It was well understood when the opinion in the Conway Case was written that it conflicted with the views expressed in many other prior decisions of this court, particularly the cases of State v. McCarver, 194 Mo. 717, 92 S. W. 684; State v. Espenschied, 212 Mo. 215, loc. cit. 223, 110 S. W. 1072; State v. Goldby, 215 Mo. 48, loc. cit. 57, 114 S. W. 500; State v. Wilson, 225 Mo. 503, loc. cit. 518, 519, 125 S. W. 479; and State v. Tucker, 232 Mo. 1, loc. cit. 15, 133 S. W. 27. In so far as the opinion in the case at bar conflicts with the conclusions reached in the cases last cited, they are expressly overruled. For the failure of the trial court to properly instruct the jury on the question of reasonable doubt, its judgment is reversed, and

WALKER, P. J., concurs.
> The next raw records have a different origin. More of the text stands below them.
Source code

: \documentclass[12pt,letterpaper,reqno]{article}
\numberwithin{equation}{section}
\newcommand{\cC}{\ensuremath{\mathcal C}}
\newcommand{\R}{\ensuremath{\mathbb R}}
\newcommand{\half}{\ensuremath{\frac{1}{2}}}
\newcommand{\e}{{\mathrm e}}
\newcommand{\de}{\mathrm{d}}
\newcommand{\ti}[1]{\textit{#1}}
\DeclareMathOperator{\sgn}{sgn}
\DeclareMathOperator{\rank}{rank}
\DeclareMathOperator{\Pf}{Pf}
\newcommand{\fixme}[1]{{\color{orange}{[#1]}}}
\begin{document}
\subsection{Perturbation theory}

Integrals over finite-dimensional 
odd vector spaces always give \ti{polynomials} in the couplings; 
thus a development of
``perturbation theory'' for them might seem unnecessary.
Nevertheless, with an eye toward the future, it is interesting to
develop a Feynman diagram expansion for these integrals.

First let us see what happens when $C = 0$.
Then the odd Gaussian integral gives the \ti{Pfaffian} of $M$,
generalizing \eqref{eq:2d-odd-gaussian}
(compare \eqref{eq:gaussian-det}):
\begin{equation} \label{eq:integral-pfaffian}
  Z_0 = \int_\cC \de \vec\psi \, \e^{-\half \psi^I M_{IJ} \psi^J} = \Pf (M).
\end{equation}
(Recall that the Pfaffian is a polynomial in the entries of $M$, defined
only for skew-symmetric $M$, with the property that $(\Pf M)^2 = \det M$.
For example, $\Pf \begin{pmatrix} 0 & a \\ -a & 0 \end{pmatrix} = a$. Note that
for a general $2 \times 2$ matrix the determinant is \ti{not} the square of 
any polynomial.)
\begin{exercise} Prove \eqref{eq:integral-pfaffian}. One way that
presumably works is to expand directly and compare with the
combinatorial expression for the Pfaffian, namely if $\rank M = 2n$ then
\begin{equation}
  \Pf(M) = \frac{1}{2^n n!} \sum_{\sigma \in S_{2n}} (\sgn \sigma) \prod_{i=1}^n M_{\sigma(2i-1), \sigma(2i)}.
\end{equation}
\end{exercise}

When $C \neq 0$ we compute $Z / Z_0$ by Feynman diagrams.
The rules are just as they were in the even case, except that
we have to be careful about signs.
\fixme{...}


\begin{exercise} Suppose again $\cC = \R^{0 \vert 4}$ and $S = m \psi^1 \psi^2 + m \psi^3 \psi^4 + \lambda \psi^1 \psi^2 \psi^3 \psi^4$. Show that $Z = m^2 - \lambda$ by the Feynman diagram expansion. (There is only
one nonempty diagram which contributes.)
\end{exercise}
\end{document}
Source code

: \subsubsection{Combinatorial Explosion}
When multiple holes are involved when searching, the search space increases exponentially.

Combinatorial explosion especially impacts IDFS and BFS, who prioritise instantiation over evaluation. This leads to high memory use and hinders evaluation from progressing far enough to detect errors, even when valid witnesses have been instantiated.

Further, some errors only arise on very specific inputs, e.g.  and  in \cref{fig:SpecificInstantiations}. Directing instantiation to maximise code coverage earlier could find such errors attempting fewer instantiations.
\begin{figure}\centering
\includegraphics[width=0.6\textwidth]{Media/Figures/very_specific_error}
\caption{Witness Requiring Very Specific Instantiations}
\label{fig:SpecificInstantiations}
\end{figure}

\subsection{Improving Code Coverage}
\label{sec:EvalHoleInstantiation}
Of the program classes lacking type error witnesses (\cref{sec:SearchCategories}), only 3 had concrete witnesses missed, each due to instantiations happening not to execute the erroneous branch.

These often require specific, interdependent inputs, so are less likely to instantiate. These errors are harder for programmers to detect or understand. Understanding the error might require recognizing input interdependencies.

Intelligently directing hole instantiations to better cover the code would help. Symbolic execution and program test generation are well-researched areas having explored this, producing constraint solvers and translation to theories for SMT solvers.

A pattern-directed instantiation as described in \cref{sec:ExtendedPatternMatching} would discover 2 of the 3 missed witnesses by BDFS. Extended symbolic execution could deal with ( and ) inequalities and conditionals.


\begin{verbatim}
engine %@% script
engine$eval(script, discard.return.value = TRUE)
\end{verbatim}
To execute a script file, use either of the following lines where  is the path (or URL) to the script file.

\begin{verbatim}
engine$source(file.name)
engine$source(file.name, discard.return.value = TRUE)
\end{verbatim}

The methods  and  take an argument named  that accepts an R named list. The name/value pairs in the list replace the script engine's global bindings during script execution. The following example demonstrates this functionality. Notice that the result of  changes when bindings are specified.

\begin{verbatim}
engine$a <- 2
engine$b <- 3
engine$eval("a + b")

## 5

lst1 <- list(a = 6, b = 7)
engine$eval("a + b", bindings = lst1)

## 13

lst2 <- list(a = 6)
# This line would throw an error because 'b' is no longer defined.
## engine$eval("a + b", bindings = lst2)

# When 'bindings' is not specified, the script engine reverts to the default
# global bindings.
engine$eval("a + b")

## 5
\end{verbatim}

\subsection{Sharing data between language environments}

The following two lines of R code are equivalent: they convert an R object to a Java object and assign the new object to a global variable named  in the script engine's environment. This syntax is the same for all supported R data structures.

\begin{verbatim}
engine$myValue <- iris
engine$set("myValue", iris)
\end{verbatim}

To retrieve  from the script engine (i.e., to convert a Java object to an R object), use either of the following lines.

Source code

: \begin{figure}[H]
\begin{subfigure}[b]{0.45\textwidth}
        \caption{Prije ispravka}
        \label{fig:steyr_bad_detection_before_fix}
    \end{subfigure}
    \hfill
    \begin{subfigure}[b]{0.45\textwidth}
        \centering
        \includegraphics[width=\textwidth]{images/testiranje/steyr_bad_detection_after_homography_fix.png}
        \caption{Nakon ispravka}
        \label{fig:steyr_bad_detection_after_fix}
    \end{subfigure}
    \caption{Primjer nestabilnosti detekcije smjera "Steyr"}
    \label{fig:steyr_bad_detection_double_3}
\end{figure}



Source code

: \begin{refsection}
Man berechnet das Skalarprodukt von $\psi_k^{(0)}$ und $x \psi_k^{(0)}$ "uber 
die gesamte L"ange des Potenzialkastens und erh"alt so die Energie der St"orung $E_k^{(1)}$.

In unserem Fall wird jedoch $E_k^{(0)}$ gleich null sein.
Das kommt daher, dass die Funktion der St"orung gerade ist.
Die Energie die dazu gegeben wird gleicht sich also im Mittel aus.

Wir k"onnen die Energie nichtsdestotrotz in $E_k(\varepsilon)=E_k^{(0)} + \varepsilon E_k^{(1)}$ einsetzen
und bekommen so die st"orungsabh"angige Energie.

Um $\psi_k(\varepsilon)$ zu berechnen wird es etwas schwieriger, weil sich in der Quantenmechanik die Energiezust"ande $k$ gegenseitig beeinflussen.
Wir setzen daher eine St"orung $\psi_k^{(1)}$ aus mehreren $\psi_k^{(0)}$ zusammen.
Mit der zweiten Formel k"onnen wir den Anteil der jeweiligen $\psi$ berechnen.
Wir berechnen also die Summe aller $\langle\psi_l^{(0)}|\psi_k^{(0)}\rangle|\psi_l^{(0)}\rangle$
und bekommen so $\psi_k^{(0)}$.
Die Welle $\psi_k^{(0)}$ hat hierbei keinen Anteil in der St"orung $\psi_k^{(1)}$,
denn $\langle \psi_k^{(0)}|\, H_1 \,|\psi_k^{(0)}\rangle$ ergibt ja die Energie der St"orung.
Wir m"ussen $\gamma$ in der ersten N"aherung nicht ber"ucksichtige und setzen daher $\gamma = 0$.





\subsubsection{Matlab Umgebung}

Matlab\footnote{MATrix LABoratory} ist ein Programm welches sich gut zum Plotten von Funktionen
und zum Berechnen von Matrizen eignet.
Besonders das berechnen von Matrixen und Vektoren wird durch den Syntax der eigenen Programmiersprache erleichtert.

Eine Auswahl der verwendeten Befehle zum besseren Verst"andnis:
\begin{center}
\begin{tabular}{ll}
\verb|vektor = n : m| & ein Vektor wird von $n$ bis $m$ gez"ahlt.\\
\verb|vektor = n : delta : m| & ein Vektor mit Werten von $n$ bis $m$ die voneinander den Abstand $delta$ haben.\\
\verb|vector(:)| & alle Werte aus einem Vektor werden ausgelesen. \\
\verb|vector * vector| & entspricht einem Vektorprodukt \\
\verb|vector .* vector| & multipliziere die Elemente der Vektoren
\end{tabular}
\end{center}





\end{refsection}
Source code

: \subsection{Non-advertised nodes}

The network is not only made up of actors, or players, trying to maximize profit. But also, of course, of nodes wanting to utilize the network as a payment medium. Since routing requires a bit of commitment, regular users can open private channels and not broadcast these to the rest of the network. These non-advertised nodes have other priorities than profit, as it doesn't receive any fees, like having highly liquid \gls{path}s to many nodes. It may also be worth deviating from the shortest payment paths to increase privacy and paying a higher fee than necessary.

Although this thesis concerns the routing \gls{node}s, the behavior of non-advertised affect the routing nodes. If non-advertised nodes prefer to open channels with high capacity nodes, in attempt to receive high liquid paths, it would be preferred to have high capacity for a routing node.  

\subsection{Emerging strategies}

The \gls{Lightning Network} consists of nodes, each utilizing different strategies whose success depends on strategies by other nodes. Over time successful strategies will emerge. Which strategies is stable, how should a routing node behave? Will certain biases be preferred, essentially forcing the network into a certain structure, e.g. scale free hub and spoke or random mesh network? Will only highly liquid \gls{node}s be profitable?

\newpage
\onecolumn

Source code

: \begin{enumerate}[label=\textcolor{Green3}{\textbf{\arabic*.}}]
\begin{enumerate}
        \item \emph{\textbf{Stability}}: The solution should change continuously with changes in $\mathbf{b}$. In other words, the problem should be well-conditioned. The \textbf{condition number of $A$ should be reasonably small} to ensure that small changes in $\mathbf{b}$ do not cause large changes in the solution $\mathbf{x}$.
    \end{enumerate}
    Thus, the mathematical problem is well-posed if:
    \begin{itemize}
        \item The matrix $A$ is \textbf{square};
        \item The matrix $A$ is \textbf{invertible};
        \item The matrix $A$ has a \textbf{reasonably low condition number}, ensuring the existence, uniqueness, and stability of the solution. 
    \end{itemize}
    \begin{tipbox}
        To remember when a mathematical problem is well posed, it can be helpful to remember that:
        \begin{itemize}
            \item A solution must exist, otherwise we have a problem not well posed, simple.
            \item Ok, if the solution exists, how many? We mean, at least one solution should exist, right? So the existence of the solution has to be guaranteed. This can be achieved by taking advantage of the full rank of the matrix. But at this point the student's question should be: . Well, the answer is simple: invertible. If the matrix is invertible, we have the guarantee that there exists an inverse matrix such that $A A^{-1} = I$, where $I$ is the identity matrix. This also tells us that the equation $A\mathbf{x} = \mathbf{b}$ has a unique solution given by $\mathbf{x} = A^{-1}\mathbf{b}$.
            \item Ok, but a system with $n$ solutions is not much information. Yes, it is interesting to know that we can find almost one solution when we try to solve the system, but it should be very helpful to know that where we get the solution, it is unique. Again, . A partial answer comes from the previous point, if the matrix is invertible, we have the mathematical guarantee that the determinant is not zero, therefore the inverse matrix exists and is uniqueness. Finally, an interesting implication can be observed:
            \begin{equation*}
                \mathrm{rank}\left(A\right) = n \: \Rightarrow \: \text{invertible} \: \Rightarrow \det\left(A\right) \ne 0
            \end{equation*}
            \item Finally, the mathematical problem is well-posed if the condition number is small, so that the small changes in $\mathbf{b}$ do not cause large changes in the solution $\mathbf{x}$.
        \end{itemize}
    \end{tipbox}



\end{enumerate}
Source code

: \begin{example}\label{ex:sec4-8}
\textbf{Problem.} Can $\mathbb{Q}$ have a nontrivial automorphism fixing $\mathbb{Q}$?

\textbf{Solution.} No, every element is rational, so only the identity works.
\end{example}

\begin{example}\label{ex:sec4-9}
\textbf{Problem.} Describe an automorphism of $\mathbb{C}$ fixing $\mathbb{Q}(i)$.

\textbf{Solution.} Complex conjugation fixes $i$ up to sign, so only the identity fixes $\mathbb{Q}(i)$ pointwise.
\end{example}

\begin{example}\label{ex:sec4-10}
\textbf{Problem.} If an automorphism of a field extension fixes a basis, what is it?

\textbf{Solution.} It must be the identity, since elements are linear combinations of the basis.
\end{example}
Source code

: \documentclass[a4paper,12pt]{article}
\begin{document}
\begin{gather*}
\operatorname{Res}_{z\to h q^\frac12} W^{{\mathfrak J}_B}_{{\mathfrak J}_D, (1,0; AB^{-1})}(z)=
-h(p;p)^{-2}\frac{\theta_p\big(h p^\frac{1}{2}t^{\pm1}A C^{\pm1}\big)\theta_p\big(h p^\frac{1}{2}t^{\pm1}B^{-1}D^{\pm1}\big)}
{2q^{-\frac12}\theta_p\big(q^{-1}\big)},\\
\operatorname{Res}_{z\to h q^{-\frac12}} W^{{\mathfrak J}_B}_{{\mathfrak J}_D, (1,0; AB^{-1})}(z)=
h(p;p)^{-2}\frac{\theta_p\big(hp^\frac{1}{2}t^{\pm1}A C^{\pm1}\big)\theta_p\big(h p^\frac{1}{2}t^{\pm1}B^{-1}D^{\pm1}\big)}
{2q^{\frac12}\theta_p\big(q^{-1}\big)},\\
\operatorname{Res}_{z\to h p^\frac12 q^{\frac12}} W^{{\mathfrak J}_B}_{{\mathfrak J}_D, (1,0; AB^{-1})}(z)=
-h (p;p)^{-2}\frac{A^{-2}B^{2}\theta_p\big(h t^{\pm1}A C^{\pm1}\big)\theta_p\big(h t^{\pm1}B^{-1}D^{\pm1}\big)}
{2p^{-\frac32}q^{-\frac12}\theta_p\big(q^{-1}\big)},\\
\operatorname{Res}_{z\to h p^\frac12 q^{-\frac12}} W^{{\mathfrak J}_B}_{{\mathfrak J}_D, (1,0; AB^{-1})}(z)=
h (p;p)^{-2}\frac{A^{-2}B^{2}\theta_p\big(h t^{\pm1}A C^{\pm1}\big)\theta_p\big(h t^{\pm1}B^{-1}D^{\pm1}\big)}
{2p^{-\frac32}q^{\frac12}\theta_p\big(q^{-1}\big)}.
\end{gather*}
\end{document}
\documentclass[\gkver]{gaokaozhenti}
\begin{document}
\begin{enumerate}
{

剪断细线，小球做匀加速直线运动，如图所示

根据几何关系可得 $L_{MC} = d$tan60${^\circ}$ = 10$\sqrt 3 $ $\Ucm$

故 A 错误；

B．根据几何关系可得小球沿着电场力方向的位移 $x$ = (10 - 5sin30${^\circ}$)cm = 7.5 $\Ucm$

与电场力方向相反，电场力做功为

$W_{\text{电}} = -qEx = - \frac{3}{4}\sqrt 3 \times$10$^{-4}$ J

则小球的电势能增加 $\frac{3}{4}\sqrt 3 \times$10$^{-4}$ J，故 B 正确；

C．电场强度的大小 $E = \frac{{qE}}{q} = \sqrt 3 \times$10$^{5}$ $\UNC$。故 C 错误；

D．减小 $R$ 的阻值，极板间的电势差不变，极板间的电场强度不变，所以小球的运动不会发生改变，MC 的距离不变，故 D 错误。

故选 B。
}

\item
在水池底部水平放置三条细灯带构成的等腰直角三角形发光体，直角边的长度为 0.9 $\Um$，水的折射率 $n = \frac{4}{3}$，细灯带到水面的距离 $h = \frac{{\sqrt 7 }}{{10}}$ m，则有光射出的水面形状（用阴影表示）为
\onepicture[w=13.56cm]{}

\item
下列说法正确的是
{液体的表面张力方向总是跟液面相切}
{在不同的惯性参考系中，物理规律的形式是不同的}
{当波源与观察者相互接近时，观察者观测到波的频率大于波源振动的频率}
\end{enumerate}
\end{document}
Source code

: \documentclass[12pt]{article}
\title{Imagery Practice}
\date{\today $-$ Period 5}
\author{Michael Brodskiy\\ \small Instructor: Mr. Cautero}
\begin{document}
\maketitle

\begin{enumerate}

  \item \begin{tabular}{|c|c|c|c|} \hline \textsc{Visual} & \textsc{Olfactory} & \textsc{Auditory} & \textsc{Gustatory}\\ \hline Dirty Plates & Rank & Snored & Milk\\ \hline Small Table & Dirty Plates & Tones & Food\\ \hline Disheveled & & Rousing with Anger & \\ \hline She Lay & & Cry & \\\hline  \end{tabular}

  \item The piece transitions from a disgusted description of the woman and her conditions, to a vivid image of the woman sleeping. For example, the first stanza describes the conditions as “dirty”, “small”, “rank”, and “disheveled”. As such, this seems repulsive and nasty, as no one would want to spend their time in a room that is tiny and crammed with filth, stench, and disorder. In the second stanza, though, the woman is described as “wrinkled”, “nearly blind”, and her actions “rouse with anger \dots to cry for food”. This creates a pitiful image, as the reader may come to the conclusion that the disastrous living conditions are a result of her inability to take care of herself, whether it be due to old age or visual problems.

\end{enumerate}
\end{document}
FARIS, J., concurs in opinion filed.

FARIS, J. I fully concur in the result reached in the opinion of my learned Brother BROWN in this case; but I cannot agree with the views expressed in paragraph 3 of his opinion so far as said paragraph and the inference contained in paragraph 2 of said opinion hold that either the amendment of 1889 or that of 1901 to section 5231, R. S. 1909, has relieved the defendant from the necessity of interposing any exceptions to instructions given by the court, or to the failure of the court to instruct upon all questions of law arising in the case, or upon any one of such questions.

Prior to 1901 the clause of said section 5231 pertinent to this discussion read thus: "Fourth: The court must instruct the jury the case which are necessary for their inforin writing upon all questions of law arising in mation in giving their verdict; which instructions shall include, whenever necessary, the subjects of good character and reasonable doubt; and a failure to so instruct in cases of felony shall be good cause, when the defendant is found guilty, for setting aside the ver dict of the jury and granting a new trial."

In 1901 the Legislature prefixed to this clause the words "whether requested or not," so that in my view the necessity, as a condition precedent to review, no longer existed, requiring defendant to either prepare and offer an instruction, or to specifically request the court to instruct, upon such issues in the case as were bottomed upon questions of law arising in the case which are necessary for the information of the jury in giving their verdict, or upon the questions of reasonable doubt and good character, whenever necessary.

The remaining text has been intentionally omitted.